- Hilliger National Park (●) is in the Shire of Nannup in the South West region
- Type: National park
- Location: South West region
- Coordinates: 34°14′40″S 115°39′07″E﻿ / ﻿34.244565°S 115.651951°E
- Area: 16,962 ha (41,910 acres)
- Established: 2004
- Administrator: Department of Biodiversity, Conservation and Attractions

= Hilliger National Park =

National park in Western Australia

Hilliger National Park is a national park in the South West region of Western Australia, 304 km south of Perth. It is located in the Shire of Nannup, with the Milyeannup National Park bordering to the north and the Easter National Park to the east. The park is located in the Jarrah Forest and Warren bioregions.

Hilliger National Park was created as Class A reserve No. 47668 on 30 November 2004 with a size of 16,962 hectare as one of nine national parks proclaimed in the state that day.

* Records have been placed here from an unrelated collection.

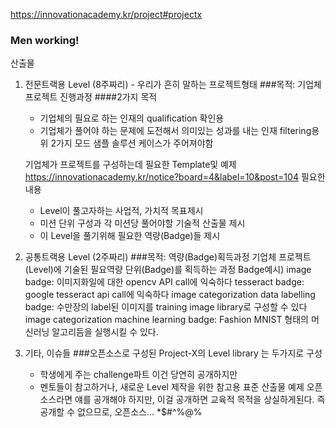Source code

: https://innovationacademy.kr/project#projectx 
### Men working!

산출물
1. 전문트랙용 Level (8주짜리) - 우리가 흔히 말하는 프로젝트형태
###목적: 기업체 프로젝트 진행과정 
####2가지 목적
   - 기업체의 필요로 하는 인재의 qualification 확인용
   - 기업체가 풀어야 하는 문제에 도전해서 의미있는 성과를 내는 인재 filtering용
   위 2가지 모드 샘플 솔루션 케이스가 주어져야함
  
   기업체가 프로젝트를 구성하는데 필요한 Template및 예제  
       https://innovationacademy.kr/notice?board=4&label=10&post=104 
   필요한 내용
   - Level이 풀고자하는 사업적, 가치적 목표제시
   - 미션 단위 구성과 각 미션당 풀어야할 기술적 산출물 제시
   - 이 Level을 풀기위해 필요한 역량(Badge)들 제시
   
2. 공통트랙용 Level (2주짜리)
###목적: 역량(Badge)획득과정 
   기업체 프로젝트 (Level)에 기술된 필요역량 단위(Badge)를 획득하는 과정 
   Badge예시)
       image badge: 이미지화일에 대한 opencv API call에 익숙하다
       tesseract badge: google tesseract api call에 익숙하다
       image categorization data labelling badge: 수만장의 label된 이미지를 training image library로 구성할 수 있다
       image categorization machine learning badge: Fashion MNIST 형태의 머신러닝 알고리듬을 실행시킬 수 있다.

3. 기타, 이슈들
###오픈소스로 구성된 Project-X의 Level library 는 두가지로 구성
    - 학생에게 주는 challenge파트
        이건 당연히 공개하지만
    - 멘토들이 참고하거나, 새로운 Level 제작을 위한 참고용 표준 산출물 예제
        오픈소스라면 얘를 공개해야 하지만, 이걸 공개하면 교육적 목적을 상실하게된다. 즉 공개할 수 없으므로, 오픈소스... *$#^%@%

The national park was named after Johannes Hilliger, a former employee of the Forests Department, who died fighting a bushfire at Barlee Brook in 1958. The Wiltshire-Butler National Park, further to the north-west, was named John Francis Wiltshire-Butler for the same reason, having also died fighting the 1958 fire. Four men died in the fire - Robert Henry Johnston, George McCorkill were the other two victims who are memorialised in Nannup.